Per fortuna, la sala genovese darà a “Béatrice et Bénédicte” l’occasione di vivere. Diretta dal direttore emerito del teatro, Donato Renzetti, che con questa raggiungerà il traguardo delle cento opere, la partitura di Berlioz non potrà prescindere dalla sinfonia, che Renzetti ha definito «un capolavoro», spesso eseguita in Francia. «Un autore non facile» ha aggiunto il direttore «ma che vale la pena di proporre». Al centro della storia c’è l’amore, «l’amour», come ha detto Conte «in tutte le sue forme: coniugale, nelle peripezie, a prima vista». La natura sarà molto presente in scena: non solo una grande quantità di piante affollerà il palco, ma anche, come anticipato, vi faranno la loro comparsa Adamo ed Eva, nonché un gorilla – interpretato da un mimo – a simboleggiare l’animalità.

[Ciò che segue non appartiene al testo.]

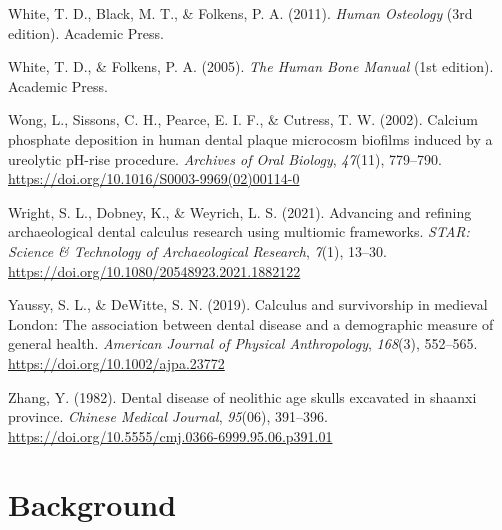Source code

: \documentclass[
  letterpaper,
]{book}
\newlength{\cslhangindent}
\newlength{\cslentryspacingunit} %
\newenvironment{CSLReferences}[2] %
 {%
  \setlength{\parindent}{0pt}
  \ifodd #1
  \let\oldpar\par
  \def\par{\hangindent=\cslhangindent\oldpar}
  \fi
  \setlength{\parskip}{#2\cslentryspacingunit}
 }%
 {}
\begin{document}
\begin{CSLReferences}{1}{0}
\leavevmode{}%
White, T. D., Black, M. T., \& Folkens, P. A. (2011). \emph{Human
{Osteology}} (3rd edition). {Academic Press}.

\leavevmode{}%
White, T. D., \& Folkens, P. A. (2005). \emph{The {Human Bone Manual}}
(1st edition). {Academic Press}.

\leavevmode{}%
Wong, L., Sissons, C. H., Pearce, E. I. F., \& Cutress, T. W. (2002).
Calcium phosphate deposition in human dental plaque microcosm biofilms
induced by a ureolytic {pH-rise} procedure. \emph{Archives of Oral
Biology}, \emph{47}(11), 779--790.
\url{https://doi.org/10.1016/S0003-9969(02)00114-0}

\leavevmode{}%
Wright, S. L., Dobney, K., \& Weyrich, L. S. (2021). Advancing and
refining archaeological dental calculus research using multiomic
frameworks. \emph{STAR: Science \& Technology of Archaeological
Research}, \emph{7}(1), 13--30.
\url{https://doi.org/10.1080/20548923.2021.1882122}

\leavevmode{}%
Yaussy, S. L., \& DeWitte, S. N. (2019). Calculus and survivorship in
medieval {London}: {The} association between dental disease and a
demographic measure of general health. \emph{American Journal of
Physical Anthropology}, \emph{168}(3), 552--565.
\url{https://doi.org/10.1002/ajpa.23772}

\leavevmode{}%
Zhang, Y. (1982). Dental disease of neolithic age skulls excavated in
shaanxi province. \emph{Chinese Medical Journal}, \emph{95}(06),
391--396. \url{https://doi.org/10.5555/cmj.0366-6999.95.06.p391.01}

\end{CSLReferences}


\hypertarget{chap-background}{%
\chapter{Background}\label{chap-background}}
\end{document}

Un elemento, questo, in linea con i desiderata del regista Michieletto che, tempo fa, in un’intervista realizzata per Opéra de Lyon, aveva detto: «Béatrice e Bénédict sono due personaggi in contrasto con le aspettative sociali, rappresentate invece da un’altra coppia, Héro e Claudio. Mentre i secondi arrivano al matrimonio secondo regole sociali, i due protagonisti le fuggono: il loro è un amore anarchico, un amore animalesco, fatto di conflitti». «Il mio sguardo» aveva detto ancora Michieletto «è sul conflitto: tra le regole della società e la natura umana. Una natura che può essere molto pericolosa, che sfugge dalla razionalità e dalla voglia di bloccarla dentro qualcosa di stabilito e di rassicurante». Non secondaria è la carica «di ironia e divertimento» data dalla messa in scena dell’opera, che secondo il regista «rappresenta la possibilità di indagare aspetti oscuri della natura umana, in Shakespeare sempre molto affascinanti e molto complessi».

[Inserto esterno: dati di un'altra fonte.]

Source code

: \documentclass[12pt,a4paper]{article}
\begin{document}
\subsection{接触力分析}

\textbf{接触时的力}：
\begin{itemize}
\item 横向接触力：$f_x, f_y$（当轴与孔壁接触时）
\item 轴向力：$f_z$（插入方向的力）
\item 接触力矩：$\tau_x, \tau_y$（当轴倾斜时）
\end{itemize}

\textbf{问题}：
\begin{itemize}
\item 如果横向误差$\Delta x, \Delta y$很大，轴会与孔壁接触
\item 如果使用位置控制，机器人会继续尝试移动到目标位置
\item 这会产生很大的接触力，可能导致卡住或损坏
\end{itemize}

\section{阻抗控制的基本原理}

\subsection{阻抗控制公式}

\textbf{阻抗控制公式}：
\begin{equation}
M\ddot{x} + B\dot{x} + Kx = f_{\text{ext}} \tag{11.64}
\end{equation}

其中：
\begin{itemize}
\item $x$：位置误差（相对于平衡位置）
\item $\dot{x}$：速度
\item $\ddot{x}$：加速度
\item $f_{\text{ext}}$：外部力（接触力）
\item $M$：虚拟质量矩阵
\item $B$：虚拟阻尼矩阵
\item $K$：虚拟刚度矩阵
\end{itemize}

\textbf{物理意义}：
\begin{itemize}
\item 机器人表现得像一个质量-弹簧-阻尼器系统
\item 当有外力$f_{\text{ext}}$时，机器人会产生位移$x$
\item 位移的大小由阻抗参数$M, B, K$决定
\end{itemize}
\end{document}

Conte e Orazi hanno tenuto a sottolineare la presenza di artisti liguri nel cast, a cominciare dai due soprani, Benedetta Torre e Francesca Benitez, che si alterneranno nel ruolo di Héro. Fra gli altri interpreti, Nicola Ulivieri, nel ruolo di Don Pedro, Yoann Dubruque, in quello di Claudio, mentre i due ruoli del titolo saranno interpretati da Julien Behr e Giorgio Misseri e da Cecilia Molinari e Sofia Koberidze. Dopo il debutto del 28 ottobre, sono previste repliche il 29 e il 30 ottobre e il 4, 5 e 6 novembre.